Attachments (Terms of Use)
diffs (18.53 KB, patch)
2006-12-01 13:32 EST, Rich Megginson
no flags Details | Diff
cvs commit log (382 bytes, text/plain)
2006-12-01 19:20 EST, Rich Megginson
no flags Details

  None (edit)
Description Rich Megginson 2006-12-01 13:11:05 EST
During testing, I noticed that under certain conditions, the server would crash
during shutdown.  I was able to narrow it down to the server being started and
stopped very quickly.  The log messages would show that all of the database
threads had stopped, but the final "slapd stopped." message was not printed. 
The core file showed that the server had the main thread, the time thread, and
the checkpoint_threadmain thread, and the core dump had occurred deep in the
libdb code during the checkpoint operation, due to the dbenv and the private
structures being NULL.

It seems that the dblayer_pre_close thinks all of the database threads have
stopped, but the checkpoint thread is still running.

This problem only seems to occur with the autoconf style build on RHEL4 x86_64,
which uses the system libdb-4.2 instead of the privately built one.
Comment 1 Rich Megginson 2006-12-01 13:32:22 EST
Created attachment 142601 [details]
diffs
Comment 2 Noriko Hosoi 2006-12-01 14:47:21 EST
Hi Rich,

Your problem description makes sense.  Please help me understanding your fixes.

1) dblayer_pre_close first gets PR_Lock(thread_count_lock) to set
dblayer_stop_threads = 1, then goes into a while loop.
2) The other threads see the dblayer_stop_threads flag and get out from their
main loop.  And to decrease the dblayer_thread_count, they try to acquire
thread_count_lock (DECR_THREAD_COUNT).  But since dblayer_pre_close already has
it, they have to wait there.
3) PR_WaitCondVar in dblayer_pre_close times out and "break" from the while loop
and releases the thread_count_lock, then prints out the "Timeout" message and
returns.
4) The other threads acquire thread_count_lock one by one and decreases the
dblayer_thread_count and notifies.

This scenario looks wrong. :)  Could you please tell me how this is avoided?
Comment 3 Rich Megginson 2006-12-01 15:12:53 EST
(In reply to comment #2)
> Hi Rich,
> 
> Your problem description makes sense.  Please help me understanding your fixes.
> 
> 1) dblayer_pre_close first gets PR_Lock(thread_count_lock) to set
> dblayer_stop_threads = 1, then goes into a while loop.
> 2) The other threads see the dblayer_stop_threads flag and get out from their
> main loop.  And to decrease the dblayer_thread_count, they try to acquire
> thread_count_lock (DECR_THREAD_COUNT).  But since dblayer_pre_close already has
> it, they have to wait there.

Not exactly.  PR_WaitCondVar releases the lock and reacquires it when it
returns.  So the other threads are able to acquire the lock, update the thread
count, and release the lock while PR_WaitCondVar waits.  This is the usual
semantics of waiting on a condition variable.

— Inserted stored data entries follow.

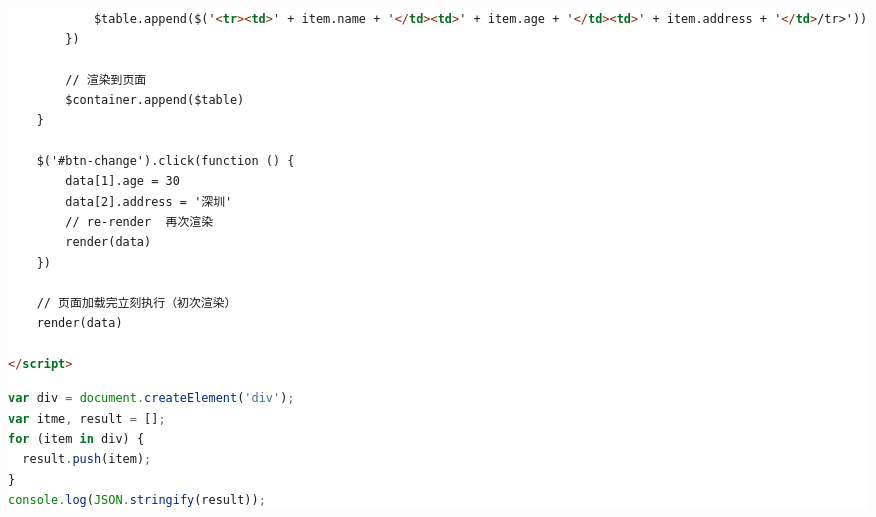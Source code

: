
 ```html
            $table.append($('<tr><td>' + item.name + '</td><td>' + item.age + '</td><td>' + item.address + '</td>/tr>'))
        })

        // 渲染到页面
        $container.append($table)
    }

    $('#btn-change').click(function () {
        data[1].age = 30
        data[2].address = '深圳'
        // re-render  再次渲染
        render(data)
    })

    // 页面加载完立刻执行（初次渲染）
    render(data)

</script>
```

```js
var div = document.createElement('div');
var itme, result = [];
for (item in div) {
  result.push(item);
}
console.log(JSON.stringify(result));

```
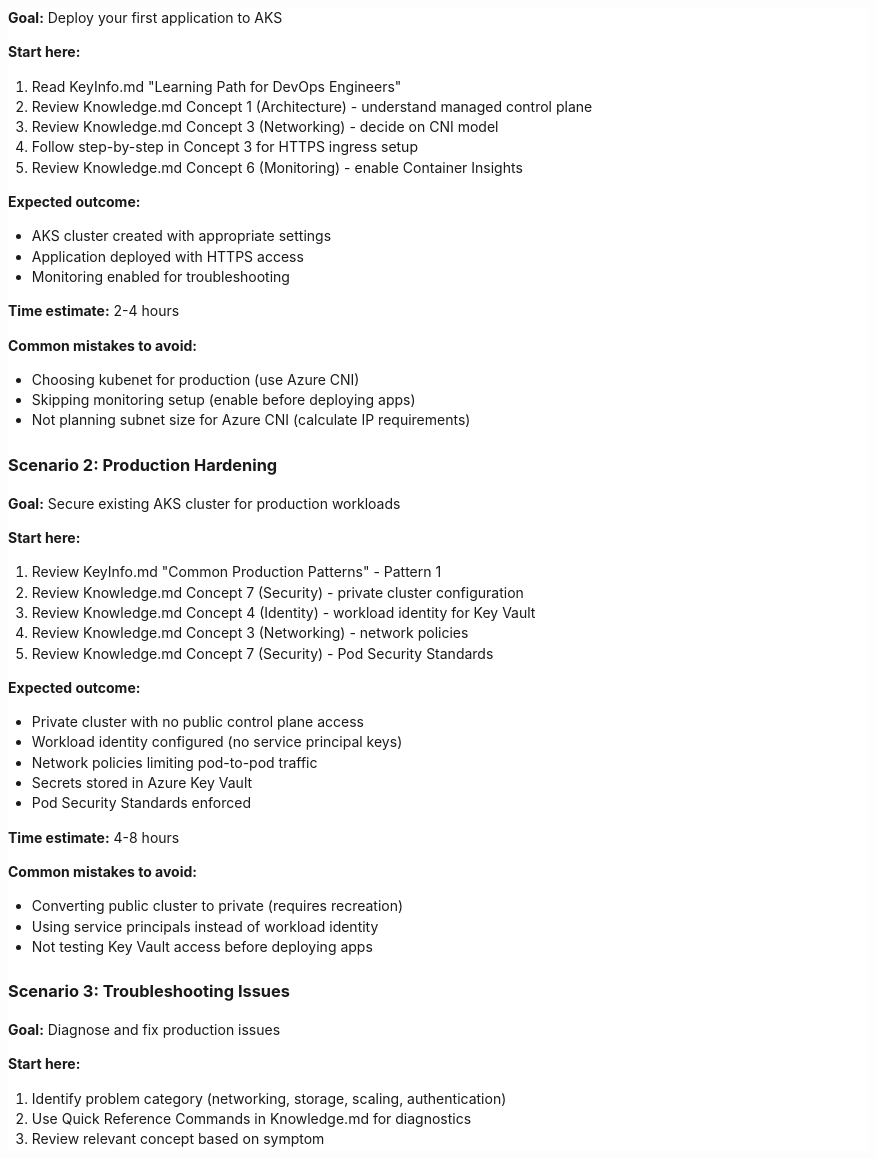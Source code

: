 **Goal:** Deploy your first application to AKS

**Start here:**

1. Read KeyInfo.md "Learning Path for DevOps Engineers"
2. Review Knowledge.md Concept 1 (Architecture) - understand managed control plane
3. Review Knowledge.md Concept 3 (Networking) - decide on CNI model
4. Follow step-by-step in Concept 3 for HTTPS ingress setup
5. Review Knowledge.md Concept 6 (Monitoring) - enable Container Insights

**Expected outcome:**

- AKS cluster created with appropriate settings
- Application deployed with HTTPS access
- Monitoring enabled for troubleshooting

**Time estimate:** 2-4 hours

**Common mistakes to avoid:**

- Choosing kubenet for production (use Azure CNI)
- Skipping monitoring setup (enable before deploying apps)
- Not planning subnet size for Azure CNI (calculate IP requirements)

### Scenario 2: Production Hardening

**Goal:** Secure existing AKS cluster for production workloads

**Start here:**

1. Review KeyInfo.md "Common Production Patterns" - Pattern 1
2. Review Knowledge.md Concept 7 (Security) - private cluster configuration
3. Review Knowledge.md Concept 4 (Identity) - workload identity for Key Vault
4. Review Knowledge.md Concept 3 (Networking) - network policies
5. Review Knowledge.md Concept 7 (Security) - Pod Security Standards

**Expected outcome:**

- Private cluster with no public control plane access
- Workload identity configured (no service principal keys)
- Network policies limiting pod-to-pod traffic
- Secrets stored in Azure Key Vault
- Pod Security Standards enforced

**Time estimate:** 4-8 hours

**Common mistakes to avoid:**

- Converting public cluster to private (requires recreation)
- Using service principals instead of workload identity
- Not testing Key Vault access before deploying apps

### Scenario 3: Troubleshooting Issues

**Goal:** Diagnose and fix production issues

**Start here:**

1. Identify problem category (networking, storage, scaling, authentication)
2. Use Quick Reference Commands in Knowledge.md for diagnostics
3. Review relevant concept based on symptom
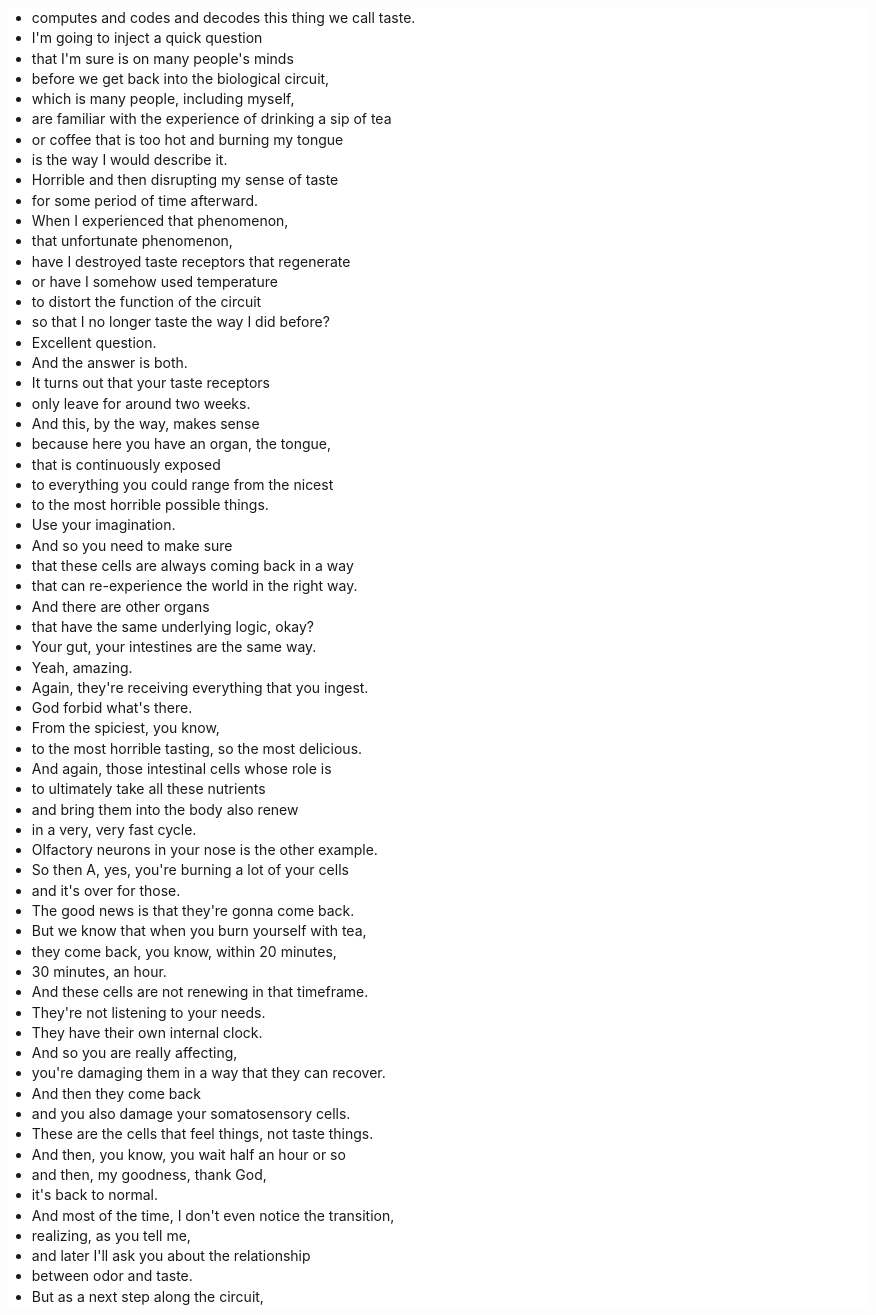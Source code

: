 *  computes and codes and decodes this thing we call taste.
*  I'm going to inject a quick question
*  that I'm sure is on many people's minds
*  before we get back into the biological circuit,
*  which is many people, including myself,
*  are familiar with the experience of drinking a sip of tea
*  or coffee that is too hot and burning my tongue
*  is the way I would describe it.
*  Horrible and then disrupting my sense of taste
*  for some period of time afterward.
*  When I experienced that phenomenon,
*  that unfortunate phenomenon,
*  have I destroyed taste receptors that regenerate
*  or have I somehow used temperature
*  to distort the function of the circuit
*  so that I no longer taste the way I did before?
*  Excellent question.
*  And the answer is both.
*  It turns out that your taste receptors
*  only leave for around two weeks.
*  And this, by the way, makes sense
*  because here you have an organ, the tongue,
*  that is continuously exposed
*  to everything you could range from the nicest
*  to the most horrible possible things.
*  Use your imagination.
*  And so you need to make sure
*  that these cells are always coming back in a way
*  that can re-experience the world in the right way.
*  And there are other organs
*  that have the same underlying logic, okay?
*  Your gut, your intestines are the same way.
*  Yeah, amazing.
*  Again, they're receiving everything that you ingest.
*  God forbid what's there.
*  From the spiciest, you know,
*  to the most horrible tasting, so the most delicious.
*  And again, those intestinal cells whose role is
*  to ultimately take all these nutrients
*  and bring them into the body also renew
*  in a very, very fast cycle.
*  Olfactory neurons in your nose is the other example.
*  So then A, yes, you're burning a lot of your cells
*  and it's over for those.
*  The good news is that they're gonna come back.
*  But we know that when you burn yourself with tea,
*  they come back, you know, within 20 minutes,
*  30 minutes, an hour.
*  And these cells are not renewing in that timeframe.
*  They're not listening to your needs.
*  They have their own internal clock.
*  And so you are really affecting,
*  you're damaging them in a way that they can recover.
*  And then they come back
*  and you also damage your somatosensory cells.
*  These are the cells that feel things, not taste things.
*  And then, you know, you wait half an hour or so
*  and then, my goodness, thank God,
*  it's back to normal.
*  And most of the time, I don't even notice the transition,
*  realizing, as you tell me,
*  and later I'll ask you about the relationship
*  between odor and taste.
*  But as a next step along the circuit,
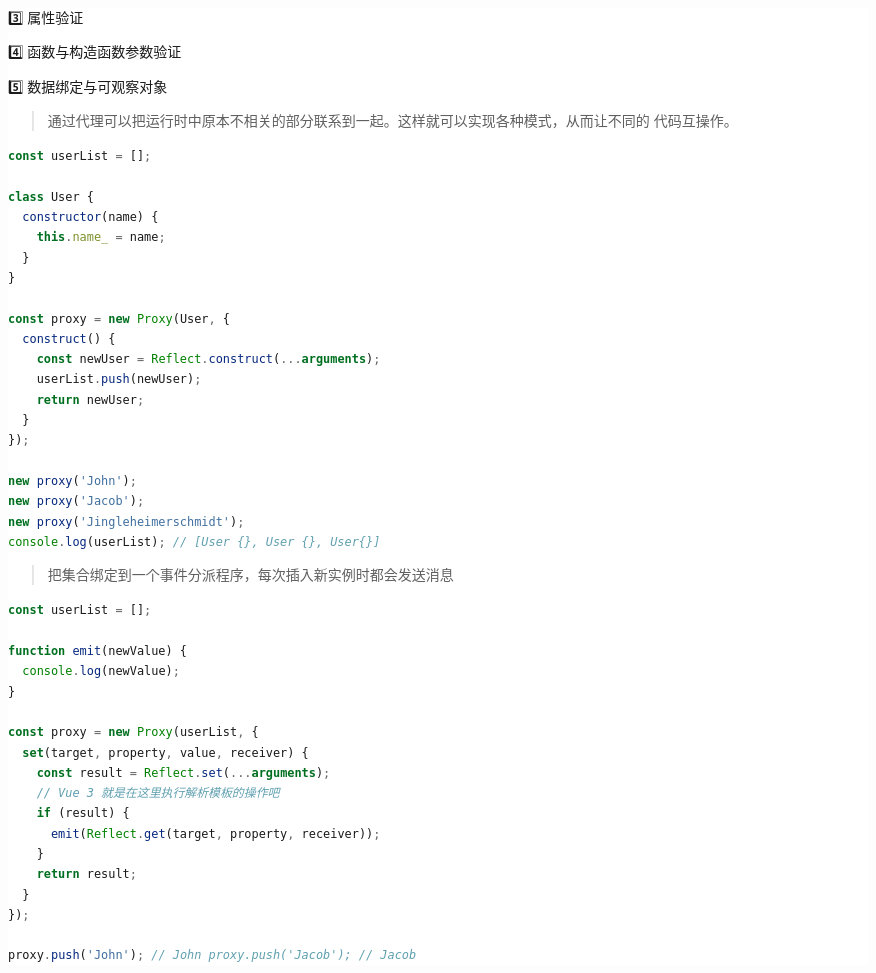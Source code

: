 3️⃣ 属性验证

4️⃣ 函数与构造函数参数验证

5️⃣ 数据绑定与可观察对象

> 通过代理可以把运行时中原本不相关的部分联系到一起。这样就可以实现各种模式，从而让不同的
> 代码互操作。

```javascript
const userList = [];

class User {
  constructor(name) {
    this.name_ = name;
  }
}

const proxy = new Proxy(User, {
  construct() {
    const newUser = Reflect.construct(...arguments);
    userList.push(newUser);
    return newUser;
  }
});

new proxy('John');
new proxy('Jacob');
new proxy('Jingleheimerschmidt');
console.log(userList); // [User {}, User {}, User{}] 
```

> 把集合绑定到一个事件分派程序，每次插入新实例时都会发送消息

```javascript
const userList = [];

function emit(newValue) {
  console.log(newValue);
}

const proxy = new Proxy(userList, {
  set(target, property, value, receiver) {
    const result = Reflect.set(...arguments);
    // Vue 3 就是在这里执行解析模板的操作吧
    if (result) {
      emit(Reflect.get(target, property, receiver));
    }
    return result;
  }
});

proxy.push('John'); // John proxy.push('Jacob'); // Jacob 
```


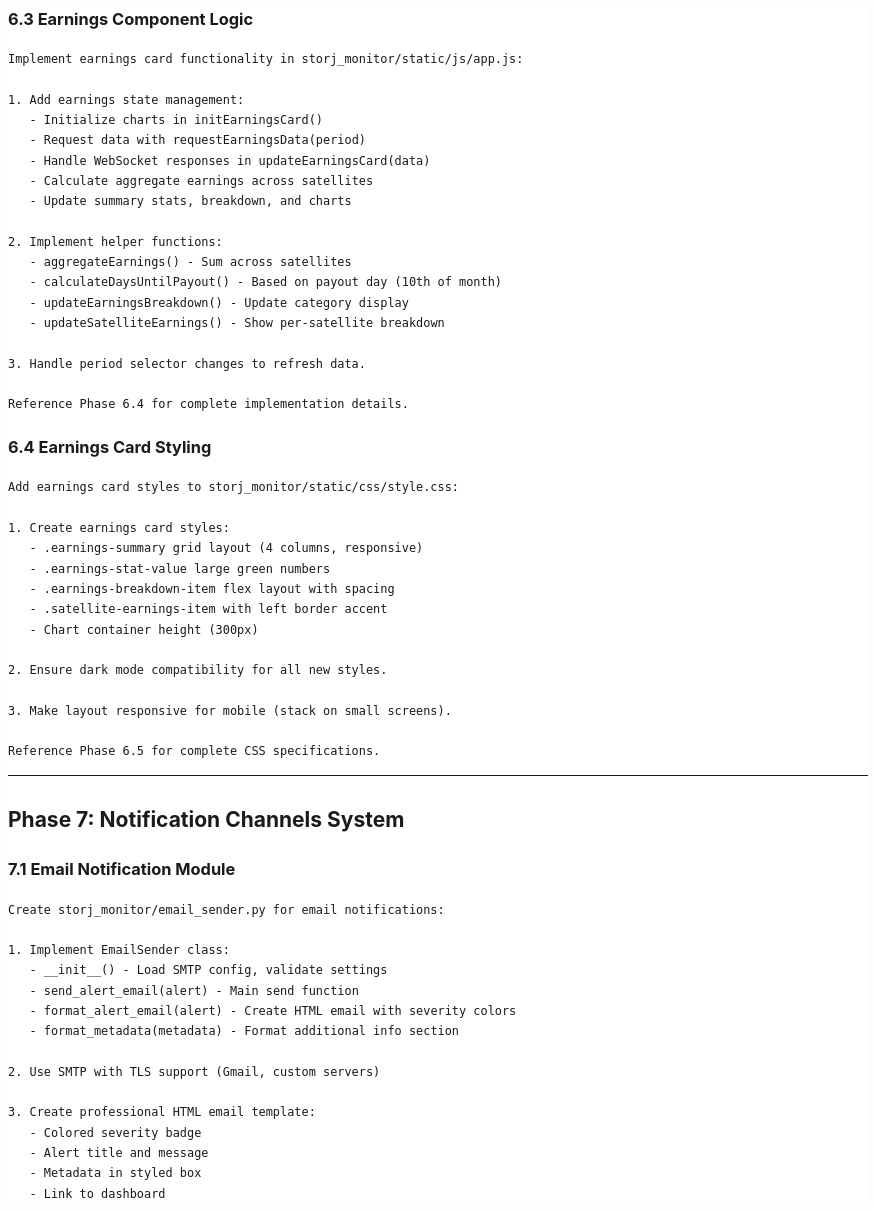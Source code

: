 ### 6.3 Earnings Component Logic

```
Implement earnings card functionality in storj_monitor/static/js/app.js:

1. Add earnings state management:
   - Initialize charts in initEarningsCard()
   - Request data with requestEarningsData(period)
   - Handle WebSocket responses in updateEarningsCard(data)
   - Calculate aggregate earnings across satellites
   - Update summary stats, breakdown, and charts

2. Implement helper functions:
   - aggregateEarnings() - Sum across satellites
   - calculateDaysUntilPayout() - Based on payout day (10th of month)
   - updateEarningsBreakdown() - Update category display
   - updateSatelliteEarnings() - Show per-satellite breakdown

3. Handle period selector changes to refresh data.

Reference Phase 6.4 for complete implementation details.
```

### 6.4 Earnings Card Styling

```
Add earnings card styles to storj_monitor/static/css/style.css:

1. Create earnings card styles:
   - .earnings-summary grid layout (4 columns, responsive)
   - .earnings-stat-value large green numbers
   - .earnings-breakdown-item flex layout with spacing
   - .satellite-earnings-item with left border accent
   - Chart container height (300px)

2. Ensure dark mode compatibility for all new styles.

3. Make layout responsive for mobile (stack on small screens).

Reference Phase 6.5 for complete CSS specifications.
```

---

## Phase 7: Notification Channels System

### 7.1 Email Notification Module

```
Create storj_monitor/email_sender.py for email notifications:

1. Implement EmailSender class:
   - __init__() - Load SMTP config, validate settings
   - send_alert_email(alert) - Main send function
   - format_alert_email(alert) - Create HTML email with severity colors
   - format_metadata(metadata) - Format additional info section

2. Use SMTP with TLS support (Gmail, custom servers)

3. Create professional HTML email template:
   - Colored severity badge
   - Alert title and message
   - Metadata in styled box
   - Link to dashboard
```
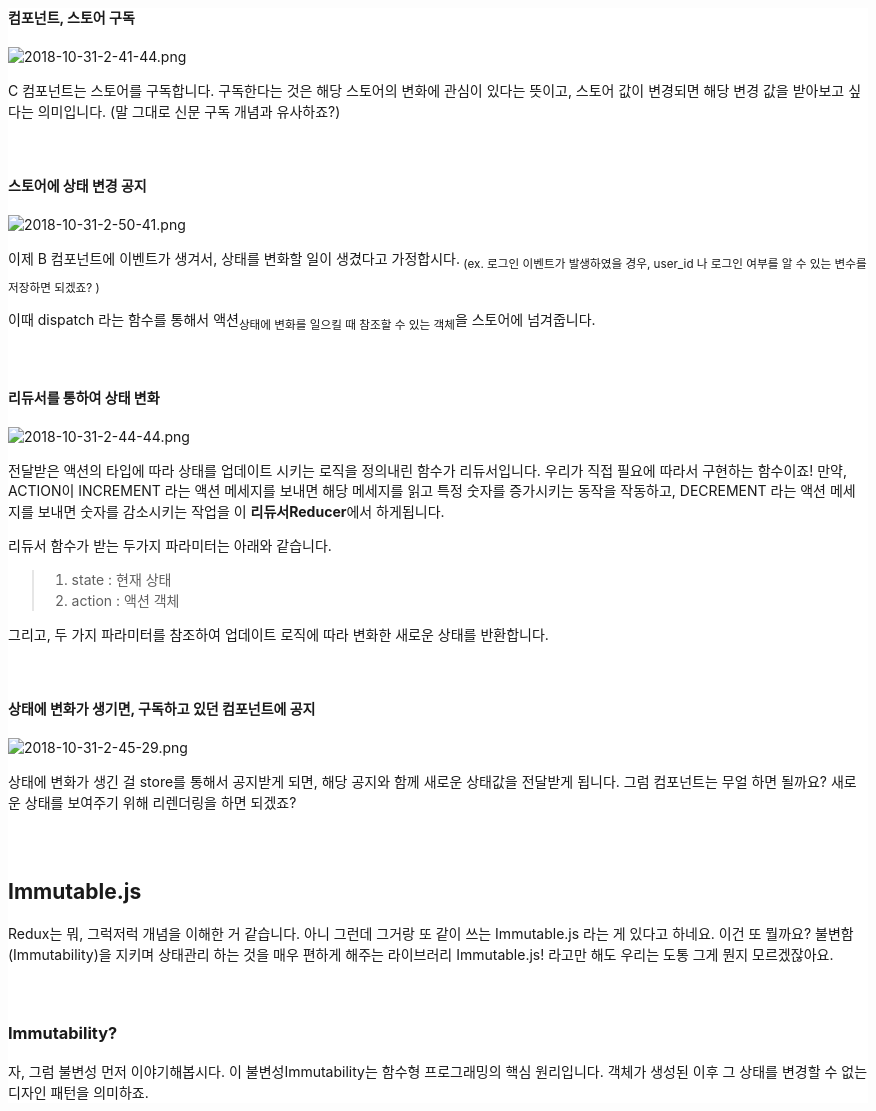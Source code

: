 #### 컴포넌트, 스토어 구독

![2018-10-31-2-41-44.png](https://i.postimg.cc/tC5SDFXZ/2018-10-31-2-41-44.png)

C 컴포넌트는 스토어를 구독합니다. 구독한다는 것은 해당 스토어의 변화에 관심이 있다는 뜻이고, 스토어 값이 변경되면 해당 변경 값을 받아보고 싶다는 의미입니다. (말 그대로 신문 구독 개념과 유사하죠?)

<br>

#### 스토어에 상태 변경 공지

![2018-10-31-2-50-41.png](https://i.postimg.cc/XYY2PXJ2/2018-10-31-2-50-41.png)

이제 B 컴포넌트에 이벤트가 생겨서, 상태를 변화할 일이 생겼다고 가정합시다.<sub> (ex. 로그인 이벤트가 발생하였을 경우, user_id 나 로그인 여부를 알 수 있는 변수를 저장하면 되겠죠? )</sub>

이때 dispatch 라는 함수를 통해서 액션<sub>상태에 변화를 일으킬 때 참조할 수 있는 객체</sub>을 스토어에 넘겨줍니다.

<br>

#### 리듀서를 통하여 상태 변화

![2018-10-31-2-44-44.png](https://i.postimg.cc/kgYjP9R7/2018-10-31-2-44-44.png)

전달받은 액션의 타입에 따라 상태를 업데이트 시키는 로직을 정의내린 함수가 리듀서입니다. 우리가 직접 필요에 따라서 구현하는 함수이죠! 만약, ACTION이 INCREMENT 라는 액션 메세지를 보내면 해당 메세지를 읽고 특정 숫자를 증가시키는 동작을 작동하고, DECREMENT 라는 액션 메세지를 보내면 숫자를 감소시키는 작업을 이 **리듀서Reducer**에서 하게됩니다.

리듀서 함수가 받는 두가지 파라미터는 아래와 같습니다.

> 1. state : 현재 상태
> 2. action : 액션 객체

그리고, 두 가지 파라미터를 참조하여 업데이트 로직에 따라 변화한 새로운 상태를 반환합니다.

<br>

#### 상태에 변화가 생기면, 구독하고 있던 컴포넌트에 공지

![2018-10-31-2-45-29.png](https://i.postimg.cc/vm10Qj5f/2018-10-31-2-45-29.png)

상태에 변화가 생긴 걸 store를 통해서 공지받게 되면, 해당 공지와 함께 새로운 상태값을 전달받게 됩니다. 그럼 컴포넌트는 무얼 하면 될까요? 새로운 상태를 보여주기 위해 리렌더링을 하면 되겠죠?

<br>

## Immutable.js

Redux는 뭐, 그럭저럭 개념을 이해한 거 같습니다. 아니 그런데 그거랑 또 같이 쓰는 Immutable.js 라는 게 있다고 하네요. 이건 또 뭘까요? 불변함(Immutability)을 지키며 상태관리 하는 것을 매우 편하게 해주는 라이브러리 Immutable.js! 라고만 해도 우리는 도통 그게 뭔지 모르겠잖아요.

<br>

### Immutability?

자, 그럼 불변성 먼저 이야기해봅시다. 이 불변성Immutability는 함수형 프로그래밍의 핵심 원리입니다. 객체가 생성된 이후 그 상태를 변경할 수 없는 디자인 패턴을 의미하죠.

> 3) PR_WaitCondVar in dblayer_pre_close times out and "break" from the while loop
> and releases the thread_count_lock, then prints out the "Timeout" message and
> returns.
> 4) The other threads acquire thread_count_lock one by one and decreases the
> dblayer_thread_count and notifies.
> 
> This scenario looks wrong. :)  Could you please tell me how this is avoided?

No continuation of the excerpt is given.